----- TASK DATA -----
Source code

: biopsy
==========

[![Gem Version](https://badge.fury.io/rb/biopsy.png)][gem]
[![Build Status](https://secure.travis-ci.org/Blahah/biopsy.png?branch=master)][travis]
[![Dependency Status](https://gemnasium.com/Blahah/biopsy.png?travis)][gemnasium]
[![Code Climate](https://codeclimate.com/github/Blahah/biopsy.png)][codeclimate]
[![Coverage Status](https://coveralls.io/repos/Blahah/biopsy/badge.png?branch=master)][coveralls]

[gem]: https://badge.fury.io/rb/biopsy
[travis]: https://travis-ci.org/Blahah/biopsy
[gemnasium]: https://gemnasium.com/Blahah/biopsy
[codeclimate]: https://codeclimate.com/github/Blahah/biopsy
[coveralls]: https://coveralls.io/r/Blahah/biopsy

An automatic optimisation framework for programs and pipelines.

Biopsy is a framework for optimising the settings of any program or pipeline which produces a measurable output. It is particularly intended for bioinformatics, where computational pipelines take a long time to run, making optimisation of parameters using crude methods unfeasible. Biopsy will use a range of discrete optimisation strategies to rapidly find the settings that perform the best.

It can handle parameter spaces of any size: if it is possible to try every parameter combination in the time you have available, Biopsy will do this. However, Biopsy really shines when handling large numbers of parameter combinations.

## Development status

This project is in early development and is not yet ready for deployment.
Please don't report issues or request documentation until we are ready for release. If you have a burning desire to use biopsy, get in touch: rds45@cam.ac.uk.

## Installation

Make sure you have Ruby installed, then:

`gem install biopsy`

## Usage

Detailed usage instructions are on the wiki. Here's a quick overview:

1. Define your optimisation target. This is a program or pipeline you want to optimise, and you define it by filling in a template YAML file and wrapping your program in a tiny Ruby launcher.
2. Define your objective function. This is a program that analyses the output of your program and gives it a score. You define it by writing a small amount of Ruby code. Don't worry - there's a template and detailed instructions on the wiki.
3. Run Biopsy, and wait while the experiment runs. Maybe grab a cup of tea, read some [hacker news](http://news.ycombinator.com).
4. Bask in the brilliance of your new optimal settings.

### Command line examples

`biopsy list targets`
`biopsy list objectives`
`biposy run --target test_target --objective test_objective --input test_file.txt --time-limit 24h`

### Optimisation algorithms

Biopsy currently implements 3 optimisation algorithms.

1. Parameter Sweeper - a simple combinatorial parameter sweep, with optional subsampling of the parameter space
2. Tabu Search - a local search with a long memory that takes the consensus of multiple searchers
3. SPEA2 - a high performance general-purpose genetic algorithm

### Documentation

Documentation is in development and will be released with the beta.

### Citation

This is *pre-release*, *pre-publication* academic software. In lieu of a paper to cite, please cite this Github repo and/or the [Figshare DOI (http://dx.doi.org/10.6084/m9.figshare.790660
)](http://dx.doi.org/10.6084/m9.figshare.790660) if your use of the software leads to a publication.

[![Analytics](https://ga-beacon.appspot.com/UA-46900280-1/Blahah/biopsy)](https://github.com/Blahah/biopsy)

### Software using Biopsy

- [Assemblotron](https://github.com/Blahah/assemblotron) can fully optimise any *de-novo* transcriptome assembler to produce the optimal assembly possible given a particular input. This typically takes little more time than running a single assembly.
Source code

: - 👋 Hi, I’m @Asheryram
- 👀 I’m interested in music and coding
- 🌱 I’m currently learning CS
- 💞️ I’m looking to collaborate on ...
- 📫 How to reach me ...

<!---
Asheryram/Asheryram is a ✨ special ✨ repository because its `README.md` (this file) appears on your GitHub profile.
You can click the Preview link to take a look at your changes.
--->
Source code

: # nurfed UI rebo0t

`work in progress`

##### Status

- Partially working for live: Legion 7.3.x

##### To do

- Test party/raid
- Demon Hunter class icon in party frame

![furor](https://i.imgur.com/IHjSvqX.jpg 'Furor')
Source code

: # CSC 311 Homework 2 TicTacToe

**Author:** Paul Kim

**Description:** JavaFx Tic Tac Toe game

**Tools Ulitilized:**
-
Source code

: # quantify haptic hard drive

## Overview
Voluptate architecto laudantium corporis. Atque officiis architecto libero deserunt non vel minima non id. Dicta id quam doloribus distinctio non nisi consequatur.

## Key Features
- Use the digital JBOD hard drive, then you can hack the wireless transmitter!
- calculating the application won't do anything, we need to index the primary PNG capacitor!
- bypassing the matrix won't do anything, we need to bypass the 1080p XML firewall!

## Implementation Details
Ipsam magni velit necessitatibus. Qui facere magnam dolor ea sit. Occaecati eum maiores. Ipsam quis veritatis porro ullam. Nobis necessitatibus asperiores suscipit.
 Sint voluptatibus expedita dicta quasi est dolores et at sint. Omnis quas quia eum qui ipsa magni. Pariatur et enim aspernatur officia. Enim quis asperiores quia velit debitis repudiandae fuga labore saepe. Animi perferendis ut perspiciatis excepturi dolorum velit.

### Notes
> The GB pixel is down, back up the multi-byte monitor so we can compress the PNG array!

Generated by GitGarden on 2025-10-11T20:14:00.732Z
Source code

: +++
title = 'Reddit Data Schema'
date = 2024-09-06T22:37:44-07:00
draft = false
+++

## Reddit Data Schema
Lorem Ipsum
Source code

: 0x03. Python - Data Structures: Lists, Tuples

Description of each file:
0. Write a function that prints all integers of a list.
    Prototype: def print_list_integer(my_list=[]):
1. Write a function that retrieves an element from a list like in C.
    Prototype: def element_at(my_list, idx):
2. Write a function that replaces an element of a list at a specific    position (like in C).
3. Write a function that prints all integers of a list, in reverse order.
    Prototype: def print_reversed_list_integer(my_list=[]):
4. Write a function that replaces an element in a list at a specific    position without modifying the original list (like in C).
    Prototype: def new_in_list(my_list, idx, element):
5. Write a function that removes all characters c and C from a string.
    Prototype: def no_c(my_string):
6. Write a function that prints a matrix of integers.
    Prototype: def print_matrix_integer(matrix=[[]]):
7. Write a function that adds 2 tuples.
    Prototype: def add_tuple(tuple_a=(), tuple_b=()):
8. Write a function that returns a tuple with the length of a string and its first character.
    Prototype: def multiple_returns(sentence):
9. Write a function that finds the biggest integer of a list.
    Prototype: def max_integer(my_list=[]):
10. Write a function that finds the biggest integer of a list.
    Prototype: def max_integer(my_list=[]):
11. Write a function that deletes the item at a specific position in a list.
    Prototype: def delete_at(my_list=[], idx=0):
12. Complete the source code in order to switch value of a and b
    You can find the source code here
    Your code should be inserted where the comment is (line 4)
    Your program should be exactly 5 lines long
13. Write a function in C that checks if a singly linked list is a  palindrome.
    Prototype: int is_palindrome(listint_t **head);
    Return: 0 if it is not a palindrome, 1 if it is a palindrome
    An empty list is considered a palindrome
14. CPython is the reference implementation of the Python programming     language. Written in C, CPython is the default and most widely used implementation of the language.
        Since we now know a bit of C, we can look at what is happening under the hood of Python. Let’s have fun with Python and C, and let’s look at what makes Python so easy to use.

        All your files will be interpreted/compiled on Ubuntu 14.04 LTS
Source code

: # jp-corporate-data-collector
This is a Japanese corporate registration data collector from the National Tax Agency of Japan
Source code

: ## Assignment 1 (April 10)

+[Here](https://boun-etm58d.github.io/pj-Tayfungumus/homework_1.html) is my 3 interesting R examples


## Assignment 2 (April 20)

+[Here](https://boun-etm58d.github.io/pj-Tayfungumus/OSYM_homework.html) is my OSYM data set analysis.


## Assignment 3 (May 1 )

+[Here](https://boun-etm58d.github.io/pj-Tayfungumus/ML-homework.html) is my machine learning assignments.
-----
- DESCRIPTION OF THE TASK: How many lines of the material hold the string "quis"? Answer with the number only.

- THE ANSWER: 2